While I found this thought very depressing at first, it’s also very liberating: if nothing really matters, you can choose your own purpose and your own morals and there’s no reason to feel shame if they differ from what society tells you to do. Of course, other people get to do the same, so your actions still have consequences, but basically you’ve got a free spin at the game of life, which has a sheer endless number of amazing things to explore and amazing people to meet. You only get one life though, so make good use of it :)

Starting with those beliefs, I think the only logical mission for my life is to maximize my own happiness. You’ll probably say that this is very egoistical, but I’d argue that people only act altruistically because acting that way makes them happier, even if indirectly or subconsciously (see psychological egoism for that debate). Either way, I do believe that being compassionate and caring about other people is actually one of the best ways to maximize your long-term happiness, as opposed to just chasing short-term pleasures for immediate gratification.

Maximizing Happiness

Happiness is an overloaded term, so before we talk more about how to maximize happiness, we should be clear about what I actually mean by it. What I’m talking about is a subjective measure of life satisfaction. This paper defines it as the overall appreciation of one’s life as-a-whole, although I guess the exact definition doesn’t matter too much for my purposes.

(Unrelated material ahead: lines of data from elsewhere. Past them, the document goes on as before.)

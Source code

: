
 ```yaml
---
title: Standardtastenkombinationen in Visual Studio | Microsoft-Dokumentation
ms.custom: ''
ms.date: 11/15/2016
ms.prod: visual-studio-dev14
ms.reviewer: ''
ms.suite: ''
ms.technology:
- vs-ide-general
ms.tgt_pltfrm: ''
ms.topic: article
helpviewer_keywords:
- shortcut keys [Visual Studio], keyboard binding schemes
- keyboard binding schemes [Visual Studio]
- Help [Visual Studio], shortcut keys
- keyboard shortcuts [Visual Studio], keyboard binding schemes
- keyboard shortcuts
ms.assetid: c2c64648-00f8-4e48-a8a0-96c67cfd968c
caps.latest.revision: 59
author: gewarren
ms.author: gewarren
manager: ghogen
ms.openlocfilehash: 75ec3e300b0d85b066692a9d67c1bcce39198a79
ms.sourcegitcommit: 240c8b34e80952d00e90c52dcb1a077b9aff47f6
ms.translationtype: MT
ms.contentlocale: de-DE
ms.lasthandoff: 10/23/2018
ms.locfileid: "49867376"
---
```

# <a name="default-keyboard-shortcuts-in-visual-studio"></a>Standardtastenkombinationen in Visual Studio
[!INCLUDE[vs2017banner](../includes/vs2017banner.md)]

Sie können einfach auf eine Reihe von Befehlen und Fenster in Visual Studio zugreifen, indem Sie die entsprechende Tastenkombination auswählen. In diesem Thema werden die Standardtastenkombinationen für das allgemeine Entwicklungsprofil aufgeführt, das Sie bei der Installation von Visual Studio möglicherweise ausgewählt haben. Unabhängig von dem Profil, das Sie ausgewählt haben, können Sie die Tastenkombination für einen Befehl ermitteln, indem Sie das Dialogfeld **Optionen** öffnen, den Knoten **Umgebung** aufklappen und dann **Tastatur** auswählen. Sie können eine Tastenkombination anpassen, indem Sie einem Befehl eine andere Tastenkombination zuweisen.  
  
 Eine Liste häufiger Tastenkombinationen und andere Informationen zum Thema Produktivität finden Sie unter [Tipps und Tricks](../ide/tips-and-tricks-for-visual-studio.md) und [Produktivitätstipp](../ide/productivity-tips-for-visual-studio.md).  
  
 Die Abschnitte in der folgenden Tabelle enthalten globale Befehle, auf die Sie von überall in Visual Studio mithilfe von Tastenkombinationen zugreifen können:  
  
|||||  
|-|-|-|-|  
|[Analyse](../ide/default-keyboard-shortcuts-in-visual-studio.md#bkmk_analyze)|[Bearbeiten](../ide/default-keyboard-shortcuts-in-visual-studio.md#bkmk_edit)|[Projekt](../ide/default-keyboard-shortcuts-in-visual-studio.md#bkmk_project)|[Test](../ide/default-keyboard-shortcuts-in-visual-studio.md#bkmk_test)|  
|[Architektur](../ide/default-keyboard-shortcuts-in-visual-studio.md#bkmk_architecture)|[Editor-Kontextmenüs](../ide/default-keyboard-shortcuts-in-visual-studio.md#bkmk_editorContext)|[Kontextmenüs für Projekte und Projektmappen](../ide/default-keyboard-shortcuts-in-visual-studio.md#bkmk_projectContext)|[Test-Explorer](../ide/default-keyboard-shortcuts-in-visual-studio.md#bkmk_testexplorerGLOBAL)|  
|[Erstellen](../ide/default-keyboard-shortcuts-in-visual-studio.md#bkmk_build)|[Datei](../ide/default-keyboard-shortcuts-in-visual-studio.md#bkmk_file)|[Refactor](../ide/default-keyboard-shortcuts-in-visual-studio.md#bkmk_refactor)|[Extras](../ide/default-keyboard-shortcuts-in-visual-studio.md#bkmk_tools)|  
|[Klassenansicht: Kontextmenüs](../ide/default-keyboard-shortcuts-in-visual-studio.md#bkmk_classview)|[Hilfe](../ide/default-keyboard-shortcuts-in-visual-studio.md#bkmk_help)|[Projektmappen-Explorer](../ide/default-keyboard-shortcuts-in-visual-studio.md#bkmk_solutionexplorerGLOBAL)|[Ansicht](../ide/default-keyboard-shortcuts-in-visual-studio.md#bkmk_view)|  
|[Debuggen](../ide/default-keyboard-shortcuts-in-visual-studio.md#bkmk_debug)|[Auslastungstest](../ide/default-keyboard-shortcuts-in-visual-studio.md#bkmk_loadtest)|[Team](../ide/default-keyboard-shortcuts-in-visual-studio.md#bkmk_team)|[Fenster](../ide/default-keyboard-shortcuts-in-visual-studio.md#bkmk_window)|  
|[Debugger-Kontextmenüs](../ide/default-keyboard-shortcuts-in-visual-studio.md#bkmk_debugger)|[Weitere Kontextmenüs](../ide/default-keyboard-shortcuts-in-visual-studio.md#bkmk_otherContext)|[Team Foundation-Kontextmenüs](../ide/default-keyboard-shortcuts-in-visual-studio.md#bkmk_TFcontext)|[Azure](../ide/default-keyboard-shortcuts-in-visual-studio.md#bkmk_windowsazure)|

Without getting into the neuroscience of happiness, it’s basically just how much appreciation your brain has for its overall state :)

It seems clear to me that any external factors (including money, status, relationships etc.) can influence that appreciation, but at the end of day, happiness is purely an internal state that doesn’t require any of those external things. In fact, there is a lot of research that suggests our brain synthesizes happiness and always goes back to the same baseline happiness. This paper studied the effect of major life events on happiness, including marriage, promotions, childbirth, money gains (e.g. lottery wins) as well as negative ones like death of a loved one, getting fired, or suffering serious injury or disability. For all of them, the average self-reported happiness saw a spike for a few months or a year, but then went back to the pre-event happiness level. So none of these supposedly life-changing events actually influence your long-term happiness!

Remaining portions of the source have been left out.